Print every line below without adding or leaving out a single word.

=== Begin Enclosure ===

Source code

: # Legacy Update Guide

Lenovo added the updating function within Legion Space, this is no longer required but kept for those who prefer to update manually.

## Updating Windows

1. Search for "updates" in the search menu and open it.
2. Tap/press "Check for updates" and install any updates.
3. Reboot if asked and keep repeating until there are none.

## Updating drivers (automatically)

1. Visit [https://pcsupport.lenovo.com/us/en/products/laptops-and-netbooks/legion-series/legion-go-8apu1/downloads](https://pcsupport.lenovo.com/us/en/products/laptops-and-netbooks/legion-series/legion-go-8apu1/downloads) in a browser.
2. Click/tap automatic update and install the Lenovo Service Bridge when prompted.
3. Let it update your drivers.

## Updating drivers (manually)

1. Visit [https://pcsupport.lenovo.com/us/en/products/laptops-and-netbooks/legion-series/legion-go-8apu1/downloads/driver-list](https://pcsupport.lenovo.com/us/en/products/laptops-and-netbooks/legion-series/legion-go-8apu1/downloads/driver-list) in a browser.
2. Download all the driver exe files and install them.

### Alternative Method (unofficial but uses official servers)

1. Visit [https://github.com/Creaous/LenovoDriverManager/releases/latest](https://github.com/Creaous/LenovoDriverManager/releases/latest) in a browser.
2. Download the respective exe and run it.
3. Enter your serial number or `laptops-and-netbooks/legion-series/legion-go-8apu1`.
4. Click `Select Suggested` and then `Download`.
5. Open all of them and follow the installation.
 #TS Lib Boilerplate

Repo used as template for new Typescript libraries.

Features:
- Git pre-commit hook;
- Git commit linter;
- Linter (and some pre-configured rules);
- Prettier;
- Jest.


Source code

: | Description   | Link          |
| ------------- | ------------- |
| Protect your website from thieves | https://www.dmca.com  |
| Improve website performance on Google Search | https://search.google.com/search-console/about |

=== End Enclosure ===

RESULT FOR THIS TASK:
Source code

: # Legacy Update Guide

Lenovo added the updating function within Legion Space, this is no longer required but kept for those who prefer to update manually.

## Updating Windows

1. Search for "updates" in the search menu and open it.
2. Tap/press "Check for updates" and install any updates.
3. Reboot if asked and keep repeating until there are none.

## Updating drivers (automatically)

1. Visit [https://pcsupport.lenovo.com/us/en/products/laptops-and-netbooks/legion-series/legion-go-8apu1/downloads](https://pcsupport.lenovo.com/us/en/products/laptops-and-netbooks/legion-series/legion-go-8apu1/downloads) in a browser.
2. Click/tap automatic update and install the Lenovo Service Bridge when prompted.
3. Let it update your drivers.

## Updating drivers (manually)

1. Visit [https://pcsupport.lenovo.com/us/en/products/laptops-and-netbooks/legion-series/legion-go-8apu1/downloads/driver-list](https://pcsupport.lenovo.com/us/en/products/laptops-and-netbooks/legion-series/legion-go-8apu1/downloads/driver-list) in a browser.
2. Download all the driver exe files and install them.

### Alternative Method (unofficial but uses official servers)

1. Visit [https://github.com/Creaous/LenovoDriverManager/releases/latest](https://github.com/Creaous/LenovoDriverManager/releases/latest) in a browser.
2. Download the respective exe and run it.
3. Enter your serial number or `laptops-and-netbooks/legion-series/legion-go-8apu1`.
4. Click `Select Suggested` and then `Download`.
5. Open all of them and follow the installation.
 #TS Lib Boilerplate

Repo used as template for new Typescript libraries.

Features:
- Git pre-commit hook;
- Git commit linter;
- Linter (and some pre-configured rules);
- Prettier;
- Jest.


Source code

: | Description   | Link          |
| ------------- | ------------- |
| Protect your website from thieves | https://www.dmca.com  |
| Improve website performance on Google Search | https://search.google.com/search-console/about |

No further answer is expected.